## TASK TO COMPLETE
Repeat the records below exactly as they appear, leaving out any pictures.

## EXERCISE DATA
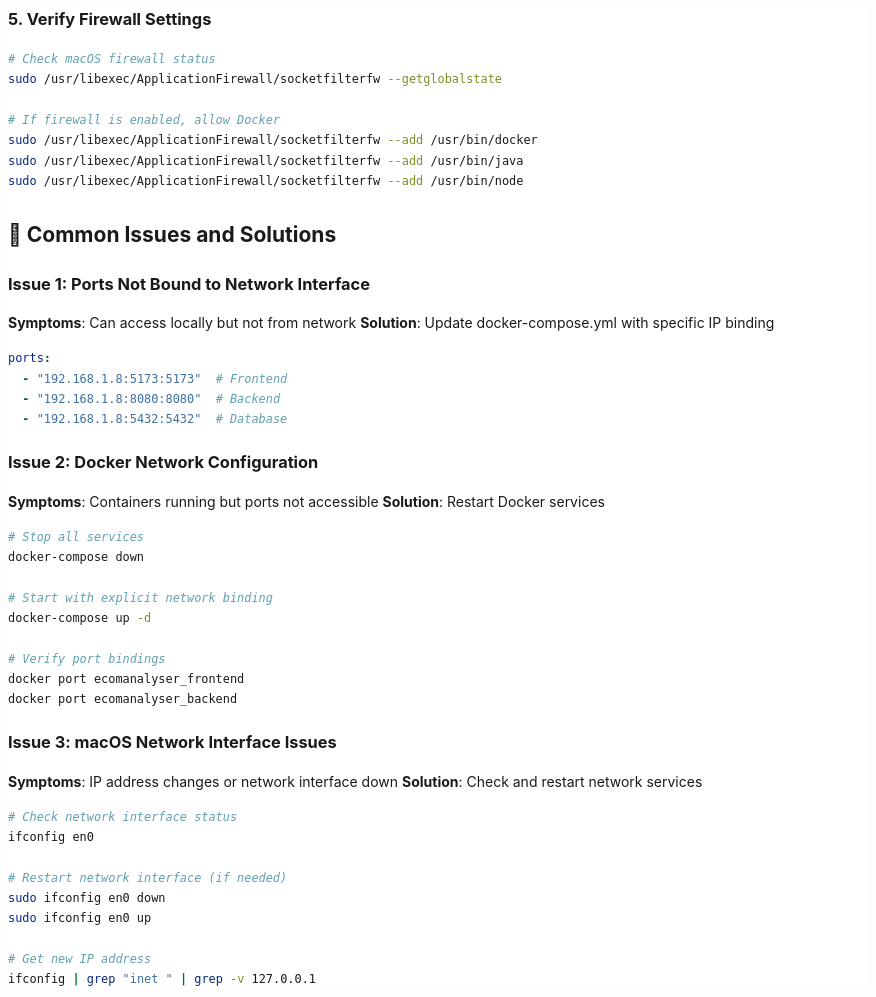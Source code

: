 ### **5. Verify Firewall Settings**

```bash
# Check macOS firewall status
sudo /usr/libexec/ApplicationFirewall/socketfilterfw --getglobalstate

# If firewall is enabled, allow Docker
sudo /usr/libexec/ApplicationFirewall/socketfilterfw --add /usr/bin/docker
sudo /usr/libexec/ApplicationFirewall/socketfilterfw --add /usr/bin/java
sudo /usr/libexec/ApplicationFirewall/socketfilterfw --add /usr/bin/node
```

## 🚨 **Common Issues and Solutions**

### **Issue 1: Ports Not Bound to Network Interface**

**Symptoms**: Can access locally but not from network
**Solution**: Update docker-compose.yml with specific IP binding

```yaml
ports:
  - "192.168.1.8:5173:5173"  # Frontend
  - "192.168.1.8:8080:8080"  # Backend
  - "192.168.1.8:5432:5432"  # Database
```

### **Issue 2: Docker Network Configuration**

**Symptoms**: Containers running but ports not accessible
**Solution**: Restart Docker services

```bash
# Stop all services
docker-compose down

# Start with explicit network binding
docker-compose up -d

# Verify port bindings
docker port ecomanalyser_frontend
docker port ecomanalyser_backend
```

### **Issue 3: macOS Network Interface Issues**

**Symptoms**: IP address changes or network interface down
**Solution**: Check and restart network services

```bash
# Check network interface status
ifconfig en0

# Restart network interface (if needed)
sudo ifconfig en0 down
sudo ifconfig en0 up

# Get new IP address
ifconfig | grep "inet " | grep -v 127.0.0.1
```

## COMPLETED TASK
Source code

: ### **5. Verify Firewall Settings**

```bash
# Check macOS firewall status
sudo /usr/libexec/ApplicationFirewall/socketfilterfw --getglobalstate

# If firewall is enabled, allow Docker
sudo /usr/libexec/ApplicationFirewall/socketfilterfw --add /usr/bin/docker
sudo /usr/libexec/ApplicationFirewall/socketfilterfw --add /usr/bin/java
sudo /usr/libexec/ApplicationFirewall/socketfilterfw --add /usr/bin/node
```

## 🚨 **Common Issues and Solutions**

### **Issue 1: Ports Not Bound to Network Interface**

**Symptoms**: Can access locally but not from network
**Solution**: Update docker-compose.yml with specific IP binding

```yaml
ports:
  - "192.168.1.8:5173:5173"  # Frontend
  - "192.168.1.8:8080:8080"  # Backend
  - "192.168.1.8:5432:5432"  # Database
```

### **Issue 2: Docker Network Configuration**

**Symptoms**: Containers running but ports not accessible
**Solution**: Restart Docker services

```bash
# Stop all services
docker-compose down

# Start with explicit network binding
docker-compose up -d

# Verify port bindings
docker port ecomanalyser_frontend
docker port ecomanalyser_backend
```

### **Issue 3: macOS Network Interface Issues**

**Symptoms**: IP address changes or network interface down
**Solution**: Check and restart network services

```bash
# Check network interface status
ifconfig en0

# Restart network interface (if needed)
sudo ifconfig en0 down
sudo ifconfig en0 up

# Get new IP address
ifconfig | grep "inet " | grep -v 127.0.0.1
```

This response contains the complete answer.